Core Concepts
AutoVP introduces an end-to-end framework for automating visual prompting design choices, outperforming existing methods by up to 6.7% in accuracy. It serves as a comprehensive benchmark for evaluating visual prompting performance.
Abstract
AutoVP is an innovative framework that automates visual prompting design choices, optimizing input scaling, prompts, pre-trained model selection, and output label-mapping strategies. It outperforms existing methods and provides a unified benchmark for evaluating visual prompting performance across diverse image-classification tasks.
Visual prompting (VP) is introduced as a parameter-efficient fine-tuning approach for adapting pre-trained vision models to downstream tasks. AutoVP addresses the lack of systematic VP frameworks and benchmarks by proposing an end-to-end expandable framework with superior performance. The study explores the impact of various components like input scaling, visual prompts, pre-trained classifiers, and output label mapping on VP performance.
Key highlights include the joint optimization of prompts, selection of pre-trained models, and output mapping strategies in AutoVP. Experimental results demonstrate significant improvements in accuracy compared to existing VP methods across 12 diverse image-classification tasks. AutoVP's modularity allows for seamless integration and extension of different designs for optimal VP performance.

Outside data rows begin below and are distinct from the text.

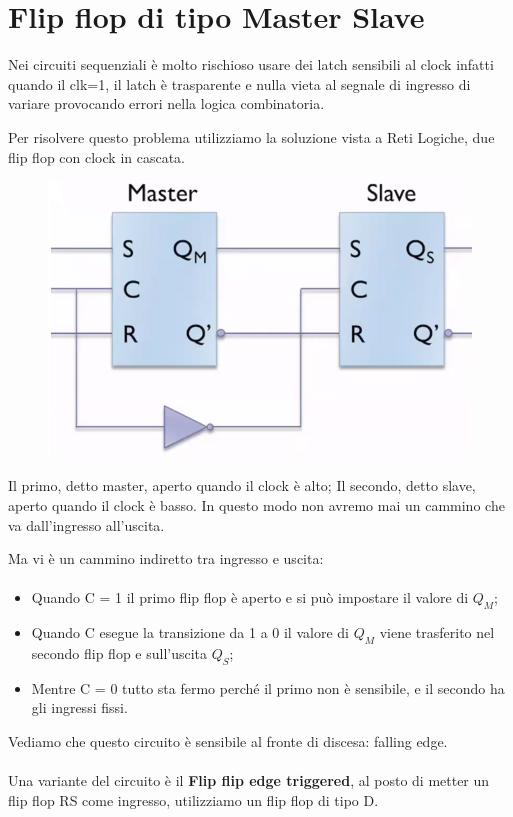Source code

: \newpage
\section{Flip flop di tipo Master Slave}

Nei circuiti sequenziali è molto rischioso usare dei latch sensibili al clock infatti quando il clk=1, il latch è trasparente e nulla vieta al segnale di ingresso di variare provocando errori nella logica combinatoria.

Per risolvere questo problema utilizziamo la soluzione vista a Reti Logiche, due flip flop con clock in cascata.

\begin{figure}[htbp]
    \centering
    \includegraphics[width=0.5\linewidth]{img/master_slave.png}
\end{figure}

Il primo, detto master, aperto quando il clock è alto; Il secondo, detto slave, aperto quando il clock è basso.
In questo modo non avremo mai un cammino che va dall'ingresso all'uscita.

Ma vi è un cammino indiretto tra ingresso e uscita:
\paragraph{}
\begin{itemize}
    \item[] Quando C = 1 il primo flip flop è aperto e si può impostare il valore di $Q_M$;
    \item[] Quando C esegue la transizione da 1 a 0 il valore di $Q_M$ viene trasferito nel secondo flip flop e sull'uscita $Q_S$;
    \item[] Mentre C = 0 tutto sta fermo perché il primo non è sensibile, e il secondo ha gli ingressi fissi.
\end{itemize}

Vediamo che questo circuito è sensibile al fronte di discesa: falling edge.

\paragraph{}
Una variante del circuito è il \textbf{Flip flip edge triggered}, al posto di metter un flip flop RS come ingresso, utilizziamo un flip flop di tipo D.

AutoVP's data scalability analysis shows consistent outperformance over Linear Probing (LP) across datasets with varying data percentages. The framework exhibits robustness on corrupted datasets and demonstrates higher accuracy gains on out-of-distribution tasks compared to non-visual prompt approaches.
Stats
Accuracy (%):
SVHN: 93.0
CIFAR10: 87.8
Flowers102: 85.4
EuroSAT: 83.7
Pets: 82.7
GTSRB: 81.5
ISIC: 67.4
CIFAR100: 63.7
UCF101: 55.9
DTD: 54.8
Quotes
"AutoVP introduces an end-to-end framework for automating visual prompting design choices."
"Experimental results demonstrate significant improvements in accuracy compared to existing VP methods."